Owing to the institutional division of subject areas into departments, the curricular demands on students who major in any of these fields, and the inevitable compartmentalization of knowledge in undergraduate education, these interdisciplinary developments have so far had little impact in the education of undergraduates at most universities. Yet when our students graduate and pursue careers in law, health care, public policy, management, or other fields, or when they continue their education in graduate or professional schools, they will be better prepared if they have been exposed to an integrated and interdisciplinary approach to their undergraduate majors.

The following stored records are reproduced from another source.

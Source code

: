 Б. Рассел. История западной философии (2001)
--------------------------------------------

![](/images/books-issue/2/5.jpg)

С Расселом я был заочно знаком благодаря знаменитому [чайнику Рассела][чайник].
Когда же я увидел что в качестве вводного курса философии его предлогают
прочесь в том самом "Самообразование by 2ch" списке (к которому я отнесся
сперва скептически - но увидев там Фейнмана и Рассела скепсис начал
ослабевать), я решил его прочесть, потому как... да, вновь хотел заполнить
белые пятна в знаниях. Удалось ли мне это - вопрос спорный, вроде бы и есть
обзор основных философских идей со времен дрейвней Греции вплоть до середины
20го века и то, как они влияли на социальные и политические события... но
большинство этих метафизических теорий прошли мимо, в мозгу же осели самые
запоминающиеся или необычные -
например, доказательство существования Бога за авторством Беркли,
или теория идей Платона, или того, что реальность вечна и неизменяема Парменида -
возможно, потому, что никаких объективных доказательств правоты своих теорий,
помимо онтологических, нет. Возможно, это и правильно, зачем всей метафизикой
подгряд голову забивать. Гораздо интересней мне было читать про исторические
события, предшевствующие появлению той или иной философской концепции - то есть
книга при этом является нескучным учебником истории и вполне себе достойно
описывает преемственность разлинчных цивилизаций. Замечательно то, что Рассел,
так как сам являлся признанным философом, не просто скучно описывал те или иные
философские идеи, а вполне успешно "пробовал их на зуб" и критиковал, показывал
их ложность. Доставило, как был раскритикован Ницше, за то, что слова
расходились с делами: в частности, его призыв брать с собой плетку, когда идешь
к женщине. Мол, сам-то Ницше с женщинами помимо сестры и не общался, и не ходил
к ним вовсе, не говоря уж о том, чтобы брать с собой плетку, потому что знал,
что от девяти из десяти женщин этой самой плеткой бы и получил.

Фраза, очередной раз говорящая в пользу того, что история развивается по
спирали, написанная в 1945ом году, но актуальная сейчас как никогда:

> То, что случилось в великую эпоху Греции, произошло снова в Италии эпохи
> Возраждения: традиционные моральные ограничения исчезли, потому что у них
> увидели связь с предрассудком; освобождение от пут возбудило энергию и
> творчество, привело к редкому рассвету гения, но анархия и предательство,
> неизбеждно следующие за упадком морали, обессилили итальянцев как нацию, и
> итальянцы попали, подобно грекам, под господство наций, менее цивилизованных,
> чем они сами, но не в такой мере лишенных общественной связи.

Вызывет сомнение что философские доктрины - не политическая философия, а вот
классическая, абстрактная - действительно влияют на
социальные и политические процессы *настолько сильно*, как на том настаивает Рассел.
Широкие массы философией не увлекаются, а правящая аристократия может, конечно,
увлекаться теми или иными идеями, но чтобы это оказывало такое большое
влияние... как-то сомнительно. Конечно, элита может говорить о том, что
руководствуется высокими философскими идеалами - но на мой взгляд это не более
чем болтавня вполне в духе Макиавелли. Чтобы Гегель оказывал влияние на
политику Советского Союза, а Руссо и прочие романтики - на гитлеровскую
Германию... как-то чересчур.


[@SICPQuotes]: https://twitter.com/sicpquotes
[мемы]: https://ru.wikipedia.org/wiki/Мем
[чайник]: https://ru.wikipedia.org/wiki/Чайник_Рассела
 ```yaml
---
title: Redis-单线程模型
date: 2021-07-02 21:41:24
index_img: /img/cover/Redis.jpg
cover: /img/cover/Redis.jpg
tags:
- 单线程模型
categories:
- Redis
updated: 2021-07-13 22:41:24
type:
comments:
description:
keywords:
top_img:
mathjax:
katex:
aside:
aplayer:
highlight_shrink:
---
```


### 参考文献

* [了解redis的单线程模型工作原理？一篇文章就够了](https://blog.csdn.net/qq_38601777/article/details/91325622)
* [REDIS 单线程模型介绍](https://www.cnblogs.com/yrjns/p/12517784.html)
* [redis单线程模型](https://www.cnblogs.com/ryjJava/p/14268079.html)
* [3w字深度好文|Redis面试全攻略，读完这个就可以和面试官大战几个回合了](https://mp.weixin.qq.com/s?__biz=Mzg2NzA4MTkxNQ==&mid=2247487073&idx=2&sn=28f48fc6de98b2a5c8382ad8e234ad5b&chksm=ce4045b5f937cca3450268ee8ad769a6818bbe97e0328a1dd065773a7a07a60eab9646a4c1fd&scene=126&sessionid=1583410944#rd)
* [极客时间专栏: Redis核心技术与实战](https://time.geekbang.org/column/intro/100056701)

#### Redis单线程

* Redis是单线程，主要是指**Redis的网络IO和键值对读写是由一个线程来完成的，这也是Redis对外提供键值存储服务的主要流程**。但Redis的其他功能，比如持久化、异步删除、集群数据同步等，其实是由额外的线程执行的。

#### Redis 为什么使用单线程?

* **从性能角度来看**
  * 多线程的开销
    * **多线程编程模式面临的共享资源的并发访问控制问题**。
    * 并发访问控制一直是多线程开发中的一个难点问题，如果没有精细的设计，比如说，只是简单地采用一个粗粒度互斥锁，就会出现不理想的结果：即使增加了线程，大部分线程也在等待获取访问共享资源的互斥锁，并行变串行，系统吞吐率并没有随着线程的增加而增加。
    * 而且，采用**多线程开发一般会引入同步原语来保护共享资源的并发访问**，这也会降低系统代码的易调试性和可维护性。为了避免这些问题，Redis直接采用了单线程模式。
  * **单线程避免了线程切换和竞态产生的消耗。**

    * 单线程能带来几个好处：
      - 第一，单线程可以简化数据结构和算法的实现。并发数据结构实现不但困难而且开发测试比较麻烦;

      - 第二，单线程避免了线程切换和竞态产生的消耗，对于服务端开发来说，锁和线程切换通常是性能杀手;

For this purpose, faculty members in the respective departments at Duke and UNC Chapel Hill will provide an inter-campus and interdisciplinary program in Philosophy, Politics, and Economics (traditionally referred to as PPE). At UNC Chapel Hill this program will be a minor in the Philosophy Department. At Duke it will be a certificate program. One goal of this minor is to provide students trained in each of these disciplines with a common framework of understanding that will assist them to integrate and apply their skills to the broader issues that call on knowledge from more than one discipline. Another goal of the minor is to increase our students’ awareness of the limitations of each of the cooperating disciplines considered individually. For example, economics students may learn more about the nature of market failures from examining issues of institutional design as they are approached in political science. Philosophy students have much to learn from economics about the incentive effects of various schemes of distributive justice. And political science students may gain a better understanding of the normative assumptions of techniques for evaluating public policies by learning how these issues are treated in economics and philosophy.
The
interdisciplinary minor will also be available to students majoring in
other fields who might benefit in similar ways from being exposed to these
issues. For example, students who are training in other areas of the social
sciences (e.g., psychology, sociology, anthropology) or the humanities
(e.g., history, religious studies), can expect to confront questions about
the relationship between normative and empirical assumptions, ideal theories
and the limits of institutional design, etc., in their disciplines. Similarly,
some students in the natural sciences and engineering will also find these
topics to be of great interest in their work.